In most instances, deaths after surgery are the culmination of a cascade of events, beginning with an initial “seminal” complication (such as a leak after colon surgery), followed by escalation of care (where the patient must return to the operating room or be transferred to an intensive care unit) and additional “domino” complications (such as pneumonia or kidney failure), that ultimately lead to the patient’s death. This “failure to rescue” – when a health care team fails to recognize and treat these complications – represents a significant opportunity for improving patient safety through better organizing.

This failure to rescue is driven by elements of the broader hospital environment (e.g., the systems or structures in place for guiding care), by characteristics of individual providers (such as their knowledge, awareness, and attention), and by the micro-system of post-operation patient care (i.e., the culture and shared practices of nurses, physicians, and other staff in a particular hospital ward or intensive care unit where the patient is being treated). However, previous research in this area has focused almost exclusively on factors in the first category. But continuing to improve on patient safety requires focusing more on the micro-system level, where teams of clinicians (nurses, technicians, administrators, surgeons, and physicians) are coordinating to rescue patients after complications, and where interpersonal dynamics, such as whether people are comfortable speaking up about potential errors, matter greatly.

This is why our colleagues at Johns Hopkins Medicine and the Armstrong Institute developed a comprehensive unit-based safety program comprehensive unit-based safety program (CUSP) to train frontline clinical team members in better teamwork, knowledge sharing, learning, and communication. It has already yielded significant gains in patient safety (for instance, leading to a 33% reduction in surgical site infections among colorectal surgery teams).

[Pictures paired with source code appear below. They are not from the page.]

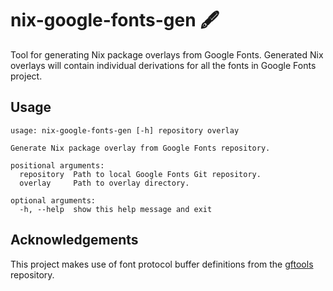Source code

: # nix-google-fonts-gen 🖋

Tool for generating Nix package overlays from Google Fonts. Generated Nix
overlays will contain individual derivations for all the fonts in Google Fonts
project.

## Usage

```
usage: nix-google-fonts-gen [-h] repository overlay

Generate Nix package overlay from Google Fonts repository.

positional arguments:
  repository  Path to local Google Fonts Git repository.
  overlay     Path to overlay directory.

optional arguments:
  -h, --help  show this help message and exit
```

## Acknowledgements

This project makes use of font protocol buffer definitions from the
[gftools](https://github.com/googlefonts/gftools) repository.

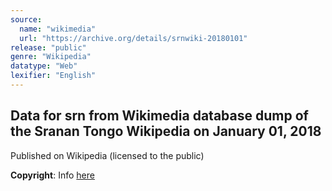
 ```yaml
---
source:
  name: "wikimedia"
  url: "https://archive.org/details/srnwiki-20180101"
release: "public"
genre: "Wikipedia"
datatype: "Web"
lexifier: "English"
---
```


## Data for srn from Wikimedia database dump of the Sranan Tongo Wikipedia on January 01, 2018

Published on Wikipedia (licensed to the public)

**Copyright**: Info [here](https://en.wikipedia.org/wiki/Wikipedia:Copyrights)
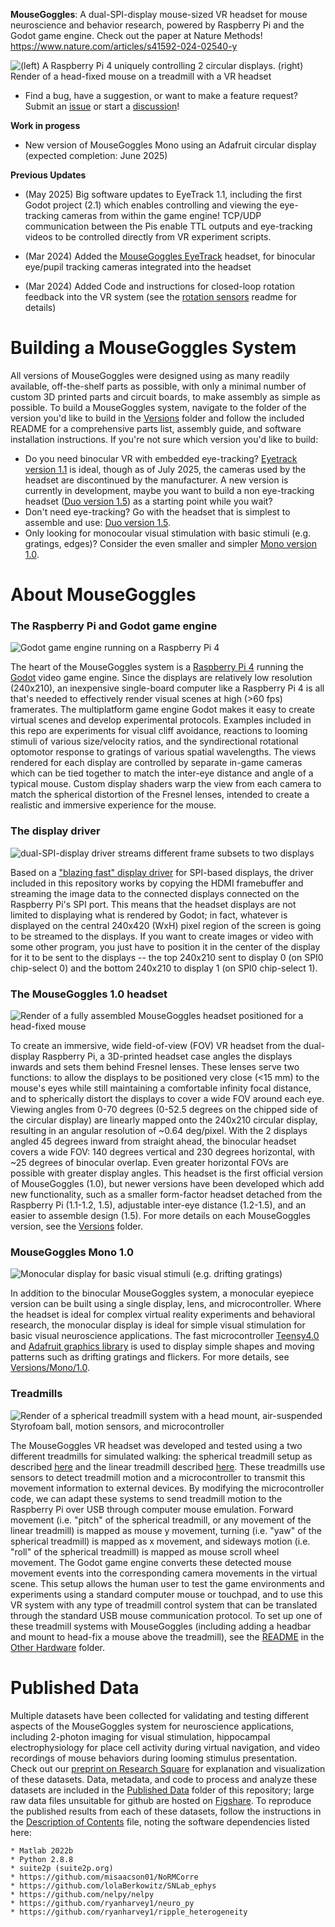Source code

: **MouseGoggles**: A dual-SPI-display mouse-sized VR headset for mouse neuroscience and behavior research, powered by Raspberry Pi and the Godot game engine. Check out the paper at Nature Methods! https://www.nature.com/articles/s41592-024-02540-y

![(left) A Raspberry Pi 4 uniquely controlling 2 circular displays. (right) Render of a head-fixed mouse on a treadmill with a VR headset](https://github.com/sn-lab/MouseGoggles/blob/main/Images/mouseVRheadsetIntro.png)

- Find a bug, have a suggestion, or want to make a feature request? Submit an [issue](https://github.com/sn-lab/MouseGoggles/issues) or start a [discussion](https://github.com/sn-lab/MouseGoggles/discussions)!

**Work in progess**

* New version of MouseGoggles Mono using an Adafruit circular display (expected completion: June 2025)

**Previous Updates**

* (May 2025) Big software updates to EyeTrack 1.1, including the first Godot project (2.1) which enables controlling and viewing the eye-tracking cameras from within the game engine! TCP/UDP communication between the Pis enable TTL outputs and eye-tracking videos to be controlled directly from VR experiment scripts.

* (Mar 2024) Added the [MouseGoggles EyeTrack](https://github.com/sn-lab/MouseGoggles/tree/main/Versions/EyeTrack/1.0) headset, for binocular eye/pupil tracking cameras integrated into the headset

* (Mar 2024) Added Code and instructions for closed-loop rotation feedback into the VR system (see the [rotation sensors](https://github.com/sn-lab/MouseGoggles/blob/main/Other%20Hardware/Installation%20README.md#rotation-sensors
  ) readme for details)

# Building a MouseGoggles System

All versions of MouseGoggles were designed using as many readily available, off-the-shelf parts as possible, with only a minimal number of custom 3D printed parts and circuit boards, to make assembly as simple as possible. To build a MouseGoggles system, navigate to the folder of the version you'd like to build in the [Versions](https://github.com/sn-lab/MouseGoggles/tree/main/Versions) folder and follow the included README for a comprehensive parts list, assembly guide, and software installation instructions. If you're not sure which version you'd like to build:

* Do you need binocular VR with embedded eye-tracking? [Eyetrack version 1.1](https://github.com/sn-lab/MouseGoggles/tree/main/Versions/EyeTrack/1.1) is ideal, though as of July 2025, the cameras used by the headset are discontinued by the manufacturer. A new version is currently in development, maybe you want to build a non eye-tracking headset ([Duo version 1.5](https://github.com/sn-lab/MouseGoggles/tree/main/Versions/Duo/1.5)) as a starting point while you wait?
* Don't need eye-tracking? Go with the headset that is simplest to assemble and use: [Duo version 1.5](https://github.com/sn-lab/MouseGoggles/tree/main/Versions/Duo/1.5).
* Only looking for monocoular visual stimulation with basic stimuli (e.g. gratings, edges)? Consider the even smaller and simpler [Mono version 1.0](https://github.com/sn-lab/MouseGoggles/tree/main/Versions/Mono/1.0).

# About MouseGoggles

### The Raspberry Pi and Godot game engine

![Godot game engine running on a Raspberry Pi 4](https://github.com/sn-lab/MouseGoggles/blob/main/Images/RaspberryPiGodot.png)

The heart of the MouseGoggles system is a [Raspberry Pi 4](https://www.raspberrypi.com/products/raspberry-pi-4-model-b/) running the [Godot](https://godotengine.org/) video game engine. Since the displays are relatively low resolution (240x210), an inexpensive single-board computer like a Raspberry Pi 4 is all that's needed to effectively render visual scenes at high (>60 fps) framerates. The multiplatform game engine Godot makes it easy to create virtual scenes and develop experimental protocols. Examples included in this repo are experiments for visual cliff avoidance, reactions to looming stimuli of various size/velocity ratios, and the syndirectional rotational optomotor response to gratings of various spatial wavelengths. The views rendered for each display are controlled by separate in-game cameras which can be tied together to match the inter-eye distance and angle of a typical mouse. Custom display shaders warp the view from each camera to match the spherical distortion of the Fresnel lenses, intended to create a realistic and immersive experience for the mouse.

### The display driver

![dual-SPI-display driver streams different frame subsets to two displays](https://github.com/sn-lab/MouseGoggles/blob/main/Images/DisplaySubsets2.png)

Based on a ["blazing fast" display driver](https://github.com/juj/fbcp-ili9341) for SPI-based displays, the driver included in this repository works by copying the HDMI framebuffer and streaming the image data to the connected displays connected on the Raspberry Pi's SPI port. This means that the headset displays are not limited to displaying what is rendered by Godot; in fact, whatever is displayed on the central 240x420 (WxH) pixel region of the screen is going to be streamed to the displays. If you want to create images or video with some other program, you just have to position it in the center of the display for it to be sent to the displays -- the top 240x210 sent to display 0 (on SPI0 chip-select 0) and the bottom 240x210 to display 1 (on SPI0 chip-select 1).

### The MouseGoggles 1.0 headset

![Render of a fully assembled MouseGoggles headset positioned for a head-fixed mouse](https://github.com/sn-lab/MouseGoggles/blob/main/Images/VRHeadsetRender.png)

To create an immersive, wide field-of-view (FOV) VR headset from the dual-display Raspberry Pi, a 3D-printed headset case angles the displays inwards and sets them behind Fresnel lenses. These lenses serve two functions: to allow the displays to be positioned very close (<15 mm) to the mouse's eyes while still maintaining a comfortable infinity focal distance, and to spherically distort the displays to cover a wide FOV around each eye. Viewing angles from 0-70 degrees (0-52.5 degrees on the chipped side of the circular display) are linearly mapped onto the 240x210 circular display, resulting in an angular resolution of ~0.64 deg/pixel. With the 2 displays angled 45 degrees inward from straight ahead, the binocular headset covers a wide FOV: 140 degrees vertical and 230 degrees horizontal, with ~25 degrees of binocular overlap. Even greater horizontal FOVs are possible with greater display angles. This headset is the first official version of MouseGoggles (1.0), but newer versions have been developed which add new functionality, such as a smaller form-factor headset detached from the Raspberry Pi (1.1-1.2, 1.5), adjustable inter-eye distance (1.2-1.5), and an easier to assemble design (1.5). For more details on each MouseGoggles version, see the [Versions](https://github.com/sn-lab/MouseGoggles/tree/main/Versions) folder.

### MouseGoggles Mono 1.0

![Monocular display for basic visual stimuli (e.g. drifting gratings)](https://github.com/sn-lab/MouseGoggles/blob/main/Images/MonocularDisplay.png)

In addition to the binocular MouseGoggles system, a monocular eyepiece version can be built using a single display, lens, and microcontroller. Where the headset is ideal for complex virtual reality experiments and behavioral research, the monocular display is ideal for simple visual stimulation for basic visual neuroscience applications. The fast microcontroller [Teensy4.0](https://www.pjrc.com/store/teensy40.html) and [Adafruit graphics library](https://learn.adafruit.com/adafruit-gfx-graphics-library/overview) is used to display simple shapes and moving patterns such as drifting gratings and flickers. For more details, see [Versions/Mono/1.0]().

### Treadmills

![Render of a spherical treadmill system with a head mount, air-suspended Styrofoam ball, motion sensors, and microcontroller](https://github.com/sn-lab/MouseGoggles/blob/main/Images/SphericalTreadmillRender.png)

The MouseGoggles VR headset was developed and tested using a two different treadmills for simulated walking: the spherical treadmill setup as described [here](https://pubmed.ncbi.nlm.nih.gov/19829374/) and the linear treadmill described [here](https://github.com/janelia-experimental-technology/Rodent-Belt-Treadmill/tree/main). These treadmills use sensors to detect treadmill motion and a microcontroller to transmit this movement information to external devices. By modifying the microcontroller code, we can adapt these systems to send treadmill motion to the Raspberry Pi over USB through computer mouse emulation. Forward movement (i.e. "pitch" of the spherical treadmill, or any movement of the linear treadmill) is mapped as mouse y movement, turning (i.e. "yaw" of the spherical treadmill) is mapped as x movement, and sideways motion (i.e. "roll" of the spherical treadmill) is mapped as mouse scroll wheel movement. The Godot game engine converts these detected mouse movement events into the corresponding camera movements in the virtual scene. This setup allows the human user to test the game environments and experiments using a standard computer mouse or touchpad, and to use this VR system with any type of treadmill control system that can be translated through the standard USB mouse communication protocol. To set up one of these treadmill systems with MouseGoggles (including adding a headbar and mount to head-fix a mouse above the treadmill), see the [README](https://github.com/sn-lab/MouseGoggles/blob/main/Other%20Hardware/Installation%20README.md) in the [Other Hardware](https://github.com/sn-lab/MouseGoggles/tree/main/Other%20Hardware) folder.

# Published Data

Multiple datasets have been collected for validating and testing different aspects of the MouseGoggles system for neuroscience applications, including 2-photon imaging for visual stimulation, hippocampal electrophysiology for place cell activity during virtual navigation, and video recordings of mouse behaviors during looming stimulus presentation. Check out our [preprint on Research Square](https://doi.org/10.21203/rs.3.rs-3301474/v1) for explanation and visualization of these datasets. Data, metadata, and code to process and analyze these datasets are included in the [Published Data](https://github.com/sn-lab/MouseGoggles/tree/main/Published%20Data) folder of this repository; large raw data files unsuitable for github are hosted on [Figshare](https://figshare.com/articles/dataset/Raw_image_files/24039021). 
To reproduce the published results from each of these datasets, follow the instructions in the [Description of Contents](https://github.com/sn-lab/MouseGoggles/blob/main/Published%20Data/Description%20of%20Contents.md) file, noting the software dependencies listed here:

```
* Matlab 2022b
* Python 2.8.8
* suite2p (suite2p.org)
* https://github.com/misaacson01/NoRMCorre
* https://github.com/lolaBerkowitz/SNLab_ephys
* https://github.com/nelpy/nelpy
* https://github.com/ryanharvey1/neuro_py
* https://github.com/ryanharvey1/ripple_heterogeneity
```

Similarly, a 2016 study by Timothy Vogus and Dawn Iacobucci at Vanderbilt University analyzed the reliability-enhancing work practices and organizing efforts of 1,685 nurses across 95 units in 10 hospitals. They found that more mindful organizing processes among nurses in a unit (e.g., being attentive to mistakes and how to learn from them, and relying on the team’s pool of expertise, rather than hierarchical leaders, to resolve issues) was associated with significantly fewer medication errors and patient falls in that unit.

Identifying future levers for improving health care and patient safety will require a stronger focus on how people, process, and practice come together in patient care, rather than solely on technical or structural innovations. For instance, the PERFECT (Perioperative Enhancement of Rescue by Fostering Engagement, Communication, and Teamwork) Initiative at the University of Michigan seeks to “build the ideal rescue system” by shedding light on how health care organizations can better organize their efforts to sense, cope with, and respond to the unexpected. This more effective organizing, both at the bedside and among health care leaders, makes people more aware of risks, harmful deviations, and errors earlier, allowing them respond more quickly and appropriately, ultimately reducing harm to patients.

Safe and highly reliable patient care is the ultimate target of any improvement effort. However, we must recognize that patient safety is a dynamic, moving target, and our approaches for reaching it must continue to evolve to keep pace.